DIRECTIONS FOR THIS TASK: Could you repeat, word for word, the line with "GOLDSTEIN: Law professors" and every line after it in the records below, leaving out any pictures?

-- RECORD EXCERPTS follows --

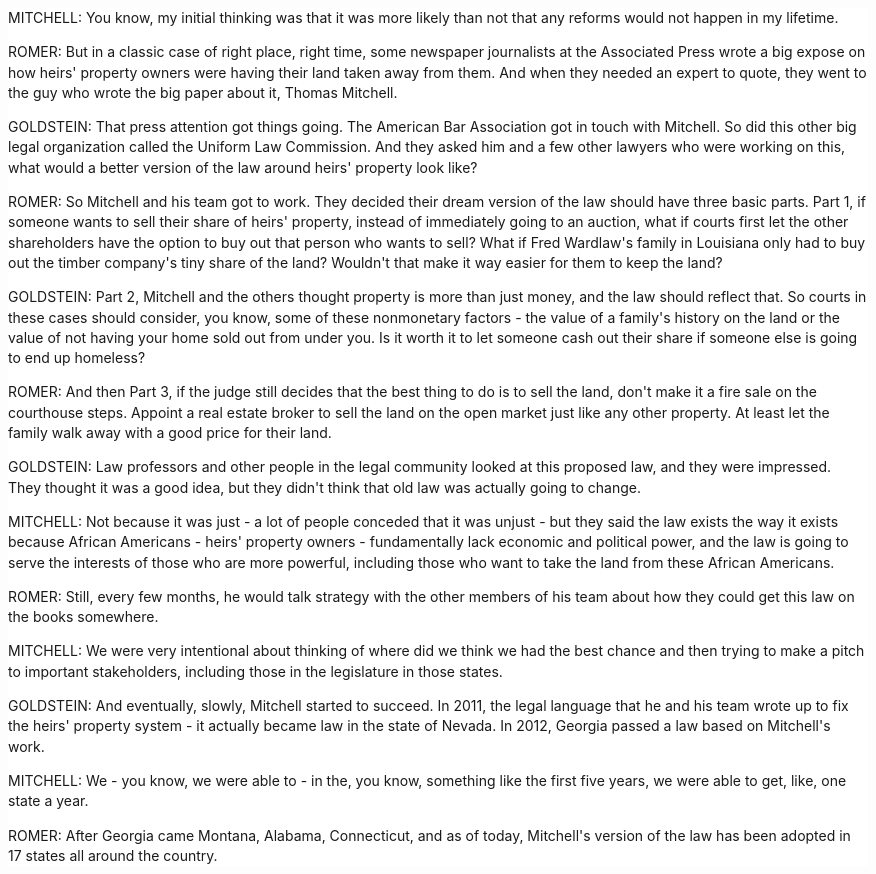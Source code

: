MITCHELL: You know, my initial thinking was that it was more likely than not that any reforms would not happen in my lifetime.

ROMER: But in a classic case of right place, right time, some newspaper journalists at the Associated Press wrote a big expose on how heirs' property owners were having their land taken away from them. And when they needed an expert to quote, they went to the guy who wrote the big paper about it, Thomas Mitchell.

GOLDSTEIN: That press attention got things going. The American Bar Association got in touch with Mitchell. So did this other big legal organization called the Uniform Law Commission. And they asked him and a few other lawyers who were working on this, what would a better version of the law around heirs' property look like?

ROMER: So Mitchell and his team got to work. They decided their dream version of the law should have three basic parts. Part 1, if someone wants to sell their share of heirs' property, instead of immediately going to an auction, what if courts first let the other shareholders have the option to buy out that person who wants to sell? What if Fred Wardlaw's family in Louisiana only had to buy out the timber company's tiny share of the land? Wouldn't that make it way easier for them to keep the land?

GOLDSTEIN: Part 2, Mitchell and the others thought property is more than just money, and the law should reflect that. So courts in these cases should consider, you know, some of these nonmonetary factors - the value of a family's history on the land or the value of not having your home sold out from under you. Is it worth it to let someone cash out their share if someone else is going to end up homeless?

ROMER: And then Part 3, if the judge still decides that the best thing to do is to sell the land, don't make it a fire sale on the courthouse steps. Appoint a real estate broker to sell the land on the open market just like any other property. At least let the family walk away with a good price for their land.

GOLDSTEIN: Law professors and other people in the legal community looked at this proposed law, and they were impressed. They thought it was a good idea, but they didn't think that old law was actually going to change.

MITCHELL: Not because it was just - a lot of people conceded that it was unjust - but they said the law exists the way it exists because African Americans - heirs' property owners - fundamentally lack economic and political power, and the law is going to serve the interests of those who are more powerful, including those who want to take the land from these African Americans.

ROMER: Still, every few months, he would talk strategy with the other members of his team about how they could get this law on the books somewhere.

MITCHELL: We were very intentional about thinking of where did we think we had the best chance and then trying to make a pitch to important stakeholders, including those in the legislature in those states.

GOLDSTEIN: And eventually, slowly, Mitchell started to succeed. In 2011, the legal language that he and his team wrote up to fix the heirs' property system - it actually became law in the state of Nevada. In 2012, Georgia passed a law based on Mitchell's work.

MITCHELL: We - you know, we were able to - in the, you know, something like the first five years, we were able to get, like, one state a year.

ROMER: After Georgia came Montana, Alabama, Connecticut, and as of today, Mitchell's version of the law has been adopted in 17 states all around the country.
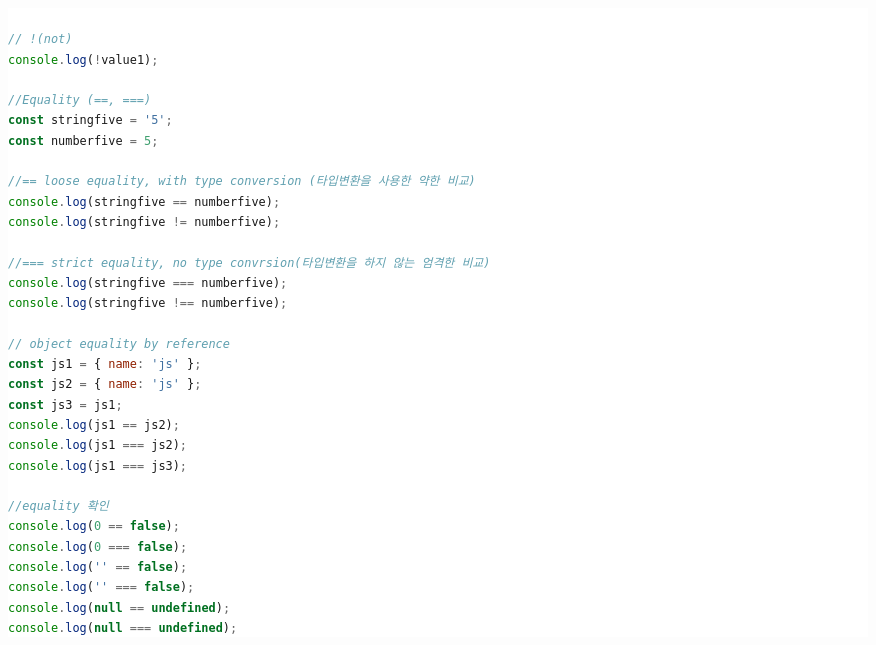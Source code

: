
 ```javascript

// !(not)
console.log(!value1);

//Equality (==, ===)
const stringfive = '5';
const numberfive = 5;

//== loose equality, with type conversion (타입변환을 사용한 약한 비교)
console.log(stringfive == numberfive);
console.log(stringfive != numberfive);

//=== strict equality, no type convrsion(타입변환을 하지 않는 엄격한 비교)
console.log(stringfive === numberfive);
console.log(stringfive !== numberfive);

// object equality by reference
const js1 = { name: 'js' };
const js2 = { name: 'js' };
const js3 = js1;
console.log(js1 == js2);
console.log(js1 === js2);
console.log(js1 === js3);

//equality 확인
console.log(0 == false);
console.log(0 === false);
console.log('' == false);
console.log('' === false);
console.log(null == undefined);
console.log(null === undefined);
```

-- RECORD EXCERPTS concluded --

EXERCISE ANSWER:
GOLDSTEIN: Law professors and other people in the legal community looked at this proposed law, and they were impressed. They thought it was a good idea, but they didn't think that old law was actually going to change.

MITCHELL: Not because it was just - a lot of people conceded that it was unjust - but they said the law exists the way it exists because African Americans - heirs' property owners - fundamentally lack economic and political power, and the law is going to serve the interests of those who are more powerful, including those who want to take the land from these African Americans.

ROMER: Still, every few months, he would talk strategy with the other members of his team about how they could get this law on the books somewhere.

MITCHELL: We were very intentional about thinking of where did we think we had the best chance and then trying to make a pitch to important stakeholders, including those in the legislature in those states.

GOLDSTEIN: And eventually, slowly, Mitchell started to succeed. In 2011, the legal language that he and his team wrote up to fix the heirs' property system - it actually became law in the state of Nevada. In 2012, Georgia passed a law based on Mitchell's work.

MITCHELL: We - you know, we were able to - in the, you know, something like the first five years, we were able to get, like, one state a year.

ROMER: After Georgia came Montana, Alabama, Connecticut, and as of today, Mitchell's version of the law has been adopted in 17 states all around the country.
Source code

:
 ```javascript

// !(not)
console.log(!value1);

//Equality (==, ===)
const stringfive = '5';
const numberfive = 5;

//== loose equality, with type conversion (타입변환을 사용한 약한 비교)
console.log(stringfive == numberfive);
console.log(stringfive != numberfive);

//=== strict equality, no type convrsion(타입변환을 하지 않는 엄격한 비교)
console.log(stringfive === numberfive);
console.log(stringfive !== numberfive);

// object equality by reference
const js1 = { name: 'js' };
const js2 = { name: 'js' };
const js3 = js1;
console.log(js1 == js2);
console.log(js1 === js2);
console.log(js1 === js3);

//equality 확인
console.log(0 == false);
console.log(0 === false);
console.log('' == false);
console.log('' === false);
console.log(null == undefined);
console.log(null === undefined);
```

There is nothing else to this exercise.